§ ASSIGNED TASK
Filter the records below for the word "langle". Keep each line that has it.

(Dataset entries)
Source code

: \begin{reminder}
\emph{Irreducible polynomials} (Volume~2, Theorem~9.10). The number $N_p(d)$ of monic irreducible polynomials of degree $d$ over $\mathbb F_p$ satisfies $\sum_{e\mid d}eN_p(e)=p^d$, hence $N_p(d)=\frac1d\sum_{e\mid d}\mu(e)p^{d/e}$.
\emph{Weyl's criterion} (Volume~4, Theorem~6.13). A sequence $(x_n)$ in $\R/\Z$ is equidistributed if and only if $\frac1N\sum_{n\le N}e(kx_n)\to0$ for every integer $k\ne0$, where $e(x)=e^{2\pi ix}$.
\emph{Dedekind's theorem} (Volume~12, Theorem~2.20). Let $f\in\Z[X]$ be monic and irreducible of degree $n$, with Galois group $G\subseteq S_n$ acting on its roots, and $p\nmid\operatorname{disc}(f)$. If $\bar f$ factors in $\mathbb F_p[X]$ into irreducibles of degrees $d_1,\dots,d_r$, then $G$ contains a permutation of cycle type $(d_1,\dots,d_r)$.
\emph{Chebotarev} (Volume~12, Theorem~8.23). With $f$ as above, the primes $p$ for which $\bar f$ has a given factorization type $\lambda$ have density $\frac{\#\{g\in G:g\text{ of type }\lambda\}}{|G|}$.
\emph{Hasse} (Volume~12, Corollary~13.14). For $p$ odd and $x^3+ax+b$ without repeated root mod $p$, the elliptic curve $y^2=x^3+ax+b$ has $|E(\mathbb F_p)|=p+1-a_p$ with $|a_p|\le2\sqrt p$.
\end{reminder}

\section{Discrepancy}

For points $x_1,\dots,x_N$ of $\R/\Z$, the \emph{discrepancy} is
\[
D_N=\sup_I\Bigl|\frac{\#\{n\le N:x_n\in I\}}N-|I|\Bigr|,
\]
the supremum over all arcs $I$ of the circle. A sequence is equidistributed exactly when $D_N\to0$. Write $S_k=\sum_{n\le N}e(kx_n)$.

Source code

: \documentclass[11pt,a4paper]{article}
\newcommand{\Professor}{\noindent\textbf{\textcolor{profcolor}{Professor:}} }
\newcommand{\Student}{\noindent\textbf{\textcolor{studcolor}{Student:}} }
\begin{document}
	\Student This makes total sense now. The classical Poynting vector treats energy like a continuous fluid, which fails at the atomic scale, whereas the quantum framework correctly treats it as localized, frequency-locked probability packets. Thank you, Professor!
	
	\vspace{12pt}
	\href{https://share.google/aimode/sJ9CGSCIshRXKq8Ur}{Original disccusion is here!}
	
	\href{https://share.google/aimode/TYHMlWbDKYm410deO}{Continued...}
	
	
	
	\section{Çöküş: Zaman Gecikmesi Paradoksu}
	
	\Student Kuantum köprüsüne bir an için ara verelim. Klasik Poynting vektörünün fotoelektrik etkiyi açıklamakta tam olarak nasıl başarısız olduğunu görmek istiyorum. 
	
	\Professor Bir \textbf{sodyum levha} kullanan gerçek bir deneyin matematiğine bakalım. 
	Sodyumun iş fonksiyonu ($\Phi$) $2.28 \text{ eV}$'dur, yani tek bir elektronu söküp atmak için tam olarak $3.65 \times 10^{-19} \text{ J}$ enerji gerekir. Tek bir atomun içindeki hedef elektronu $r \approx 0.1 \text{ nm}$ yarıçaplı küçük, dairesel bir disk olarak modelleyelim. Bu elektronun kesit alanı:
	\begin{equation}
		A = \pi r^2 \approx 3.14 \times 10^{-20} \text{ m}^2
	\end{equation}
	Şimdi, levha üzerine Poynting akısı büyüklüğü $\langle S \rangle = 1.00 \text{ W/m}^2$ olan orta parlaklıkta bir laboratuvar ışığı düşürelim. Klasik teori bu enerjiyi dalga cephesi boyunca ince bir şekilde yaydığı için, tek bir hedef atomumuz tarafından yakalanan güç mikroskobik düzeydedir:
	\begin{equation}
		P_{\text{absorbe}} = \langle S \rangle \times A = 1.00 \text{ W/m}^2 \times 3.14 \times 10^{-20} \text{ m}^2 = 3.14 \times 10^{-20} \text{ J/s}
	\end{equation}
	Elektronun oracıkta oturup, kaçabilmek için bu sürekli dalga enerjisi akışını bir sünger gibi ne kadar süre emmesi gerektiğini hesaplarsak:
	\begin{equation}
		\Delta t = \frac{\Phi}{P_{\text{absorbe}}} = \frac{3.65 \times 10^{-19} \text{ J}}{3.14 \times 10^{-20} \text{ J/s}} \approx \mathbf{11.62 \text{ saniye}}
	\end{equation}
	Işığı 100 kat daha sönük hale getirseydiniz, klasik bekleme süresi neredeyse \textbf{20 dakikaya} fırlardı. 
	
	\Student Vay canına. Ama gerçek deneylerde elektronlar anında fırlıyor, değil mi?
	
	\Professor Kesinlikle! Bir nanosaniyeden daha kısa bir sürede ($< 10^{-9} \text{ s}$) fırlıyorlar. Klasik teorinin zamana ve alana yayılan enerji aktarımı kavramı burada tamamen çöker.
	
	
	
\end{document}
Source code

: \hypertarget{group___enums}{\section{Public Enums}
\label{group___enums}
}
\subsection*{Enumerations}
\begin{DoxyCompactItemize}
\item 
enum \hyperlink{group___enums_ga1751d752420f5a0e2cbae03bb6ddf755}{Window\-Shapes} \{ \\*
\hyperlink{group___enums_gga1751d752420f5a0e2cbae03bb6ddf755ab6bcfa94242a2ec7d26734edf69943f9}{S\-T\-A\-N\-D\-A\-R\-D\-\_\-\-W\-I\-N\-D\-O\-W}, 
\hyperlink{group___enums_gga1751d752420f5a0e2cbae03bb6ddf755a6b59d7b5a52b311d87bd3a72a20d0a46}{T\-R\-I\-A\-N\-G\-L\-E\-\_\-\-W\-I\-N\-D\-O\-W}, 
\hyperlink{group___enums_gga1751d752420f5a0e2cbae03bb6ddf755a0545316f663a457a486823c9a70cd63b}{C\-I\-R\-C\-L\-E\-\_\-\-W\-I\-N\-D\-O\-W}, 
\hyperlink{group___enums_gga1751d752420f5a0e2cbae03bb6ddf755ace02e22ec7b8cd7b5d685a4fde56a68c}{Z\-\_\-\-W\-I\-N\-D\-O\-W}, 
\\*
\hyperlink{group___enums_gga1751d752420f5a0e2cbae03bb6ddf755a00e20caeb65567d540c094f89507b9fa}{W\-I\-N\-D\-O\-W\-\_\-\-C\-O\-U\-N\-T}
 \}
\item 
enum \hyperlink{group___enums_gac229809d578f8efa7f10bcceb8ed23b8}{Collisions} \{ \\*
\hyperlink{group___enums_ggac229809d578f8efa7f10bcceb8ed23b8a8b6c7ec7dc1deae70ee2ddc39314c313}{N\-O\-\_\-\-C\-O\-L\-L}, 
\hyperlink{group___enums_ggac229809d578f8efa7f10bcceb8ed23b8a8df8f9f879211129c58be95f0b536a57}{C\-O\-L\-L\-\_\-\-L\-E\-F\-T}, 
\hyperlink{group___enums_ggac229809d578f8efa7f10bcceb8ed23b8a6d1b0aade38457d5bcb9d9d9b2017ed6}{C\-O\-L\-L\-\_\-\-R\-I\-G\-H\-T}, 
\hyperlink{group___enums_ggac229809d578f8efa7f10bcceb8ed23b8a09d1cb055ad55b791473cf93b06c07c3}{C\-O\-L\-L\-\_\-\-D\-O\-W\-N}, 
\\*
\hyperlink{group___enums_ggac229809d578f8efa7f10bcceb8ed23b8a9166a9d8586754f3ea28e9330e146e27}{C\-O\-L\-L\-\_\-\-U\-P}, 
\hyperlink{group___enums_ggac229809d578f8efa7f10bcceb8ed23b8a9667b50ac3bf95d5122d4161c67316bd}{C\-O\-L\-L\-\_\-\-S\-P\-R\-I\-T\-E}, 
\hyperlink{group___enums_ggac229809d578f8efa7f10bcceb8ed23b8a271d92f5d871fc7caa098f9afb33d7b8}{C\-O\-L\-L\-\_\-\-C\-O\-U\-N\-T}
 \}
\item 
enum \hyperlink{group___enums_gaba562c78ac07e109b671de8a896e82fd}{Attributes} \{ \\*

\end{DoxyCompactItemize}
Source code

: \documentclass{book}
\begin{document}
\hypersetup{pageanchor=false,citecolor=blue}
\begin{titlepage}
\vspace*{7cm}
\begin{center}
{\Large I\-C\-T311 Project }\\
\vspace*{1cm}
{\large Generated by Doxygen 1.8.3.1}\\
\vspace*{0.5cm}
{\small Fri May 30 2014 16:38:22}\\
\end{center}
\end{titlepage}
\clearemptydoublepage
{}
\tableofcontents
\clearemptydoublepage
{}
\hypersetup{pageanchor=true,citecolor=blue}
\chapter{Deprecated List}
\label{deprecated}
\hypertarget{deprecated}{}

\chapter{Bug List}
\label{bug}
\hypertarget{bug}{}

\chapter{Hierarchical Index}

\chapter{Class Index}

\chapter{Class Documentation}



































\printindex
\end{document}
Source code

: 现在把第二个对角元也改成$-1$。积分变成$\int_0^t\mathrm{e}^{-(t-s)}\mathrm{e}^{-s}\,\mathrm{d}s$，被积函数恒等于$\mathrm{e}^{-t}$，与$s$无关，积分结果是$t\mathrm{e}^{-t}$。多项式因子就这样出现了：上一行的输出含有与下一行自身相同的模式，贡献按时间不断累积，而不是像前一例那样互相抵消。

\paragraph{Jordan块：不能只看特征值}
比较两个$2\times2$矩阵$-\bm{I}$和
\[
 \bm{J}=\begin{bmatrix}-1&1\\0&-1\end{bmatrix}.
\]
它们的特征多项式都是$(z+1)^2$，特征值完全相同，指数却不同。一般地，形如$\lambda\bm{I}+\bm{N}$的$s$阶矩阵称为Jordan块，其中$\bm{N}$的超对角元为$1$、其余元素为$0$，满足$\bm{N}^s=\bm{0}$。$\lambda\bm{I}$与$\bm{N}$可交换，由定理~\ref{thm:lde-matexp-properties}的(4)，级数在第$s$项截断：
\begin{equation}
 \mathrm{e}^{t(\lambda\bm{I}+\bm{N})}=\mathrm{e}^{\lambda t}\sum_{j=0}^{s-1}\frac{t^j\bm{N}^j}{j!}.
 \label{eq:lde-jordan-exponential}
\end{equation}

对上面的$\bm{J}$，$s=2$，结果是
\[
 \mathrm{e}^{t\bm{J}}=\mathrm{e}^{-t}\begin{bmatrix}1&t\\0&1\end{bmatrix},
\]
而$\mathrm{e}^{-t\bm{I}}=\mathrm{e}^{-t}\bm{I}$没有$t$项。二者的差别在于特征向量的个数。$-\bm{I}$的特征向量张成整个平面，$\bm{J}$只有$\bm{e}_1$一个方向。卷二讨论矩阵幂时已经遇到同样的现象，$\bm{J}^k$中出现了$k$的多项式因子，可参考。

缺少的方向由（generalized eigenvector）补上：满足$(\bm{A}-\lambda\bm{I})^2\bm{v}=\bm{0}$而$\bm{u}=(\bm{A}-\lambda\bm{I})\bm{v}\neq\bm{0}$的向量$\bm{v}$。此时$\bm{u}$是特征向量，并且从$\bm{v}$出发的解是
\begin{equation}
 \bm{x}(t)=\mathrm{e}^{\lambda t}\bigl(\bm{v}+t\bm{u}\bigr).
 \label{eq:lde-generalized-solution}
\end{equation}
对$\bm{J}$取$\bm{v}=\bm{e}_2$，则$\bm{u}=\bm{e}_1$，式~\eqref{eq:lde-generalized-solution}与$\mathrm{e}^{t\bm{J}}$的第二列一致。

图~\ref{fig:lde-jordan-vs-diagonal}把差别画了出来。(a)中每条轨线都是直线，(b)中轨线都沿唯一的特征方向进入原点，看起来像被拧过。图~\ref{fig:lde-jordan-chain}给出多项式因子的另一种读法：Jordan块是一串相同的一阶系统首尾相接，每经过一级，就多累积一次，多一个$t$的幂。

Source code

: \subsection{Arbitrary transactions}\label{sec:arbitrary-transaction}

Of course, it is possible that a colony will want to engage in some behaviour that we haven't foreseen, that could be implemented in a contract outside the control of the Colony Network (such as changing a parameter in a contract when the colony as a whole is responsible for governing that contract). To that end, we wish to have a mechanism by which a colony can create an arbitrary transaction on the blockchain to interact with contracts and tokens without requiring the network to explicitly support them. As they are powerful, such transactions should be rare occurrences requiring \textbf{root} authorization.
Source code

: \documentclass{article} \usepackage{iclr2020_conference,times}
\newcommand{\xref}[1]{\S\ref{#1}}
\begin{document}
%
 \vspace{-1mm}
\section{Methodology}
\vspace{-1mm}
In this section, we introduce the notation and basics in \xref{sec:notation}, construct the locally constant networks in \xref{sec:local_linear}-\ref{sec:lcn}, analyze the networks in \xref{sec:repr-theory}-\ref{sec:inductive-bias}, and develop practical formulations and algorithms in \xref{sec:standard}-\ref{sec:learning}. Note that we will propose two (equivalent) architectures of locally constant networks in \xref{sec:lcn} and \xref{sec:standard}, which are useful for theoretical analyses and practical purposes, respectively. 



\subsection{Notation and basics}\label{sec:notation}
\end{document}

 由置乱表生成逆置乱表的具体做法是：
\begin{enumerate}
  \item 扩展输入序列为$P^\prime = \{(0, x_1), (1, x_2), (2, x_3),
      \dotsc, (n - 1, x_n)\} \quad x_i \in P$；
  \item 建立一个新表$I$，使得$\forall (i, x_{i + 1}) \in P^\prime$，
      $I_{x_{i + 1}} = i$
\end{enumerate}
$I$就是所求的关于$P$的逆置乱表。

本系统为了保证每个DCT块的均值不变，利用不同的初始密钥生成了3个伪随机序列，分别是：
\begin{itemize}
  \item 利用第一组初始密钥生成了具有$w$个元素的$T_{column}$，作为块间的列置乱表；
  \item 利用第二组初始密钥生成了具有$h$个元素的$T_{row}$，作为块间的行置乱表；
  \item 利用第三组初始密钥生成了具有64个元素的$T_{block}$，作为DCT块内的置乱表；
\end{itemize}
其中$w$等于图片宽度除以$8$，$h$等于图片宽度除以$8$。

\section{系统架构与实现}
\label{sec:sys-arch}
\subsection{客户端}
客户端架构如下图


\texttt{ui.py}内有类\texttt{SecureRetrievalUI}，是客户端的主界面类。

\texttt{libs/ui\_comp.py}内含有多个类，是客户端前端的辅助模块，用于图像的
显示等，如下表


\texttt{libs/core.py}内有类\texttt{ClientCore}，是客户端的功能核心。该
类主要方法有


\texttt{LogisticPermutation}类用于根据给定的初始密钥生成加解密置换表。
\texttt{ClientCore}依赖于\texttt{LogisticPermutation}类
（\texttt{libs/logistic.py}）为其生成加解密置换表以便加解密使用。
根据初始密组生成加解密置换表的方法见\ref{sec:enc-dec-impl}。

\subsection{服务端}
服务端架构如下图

§ OUTPUT OF THE TASK
	Şimdi, levha üzerine Poynting akısı büyüklüğü $\langle S \rangle = 1.00 \text{ W/m}^2$ olan orta parlaklıkta bir laboratuvar ışığı düşürelim. Klasik teori bu enerjiyi dalga cephesi boyunca ince bir şekilde yaydığı için, tek bir hedef atomumuz tarafından yakalanan güç mikroskobik düzeydedir:
		P_{\text{absorbe}} = \langle S \rangle \times A = 1.00 \text{ W/m}^2 \times 3.14 \times 10^{-20} \text{ m}^2 = 3.14 \times 10^{-20} \text{ J/s}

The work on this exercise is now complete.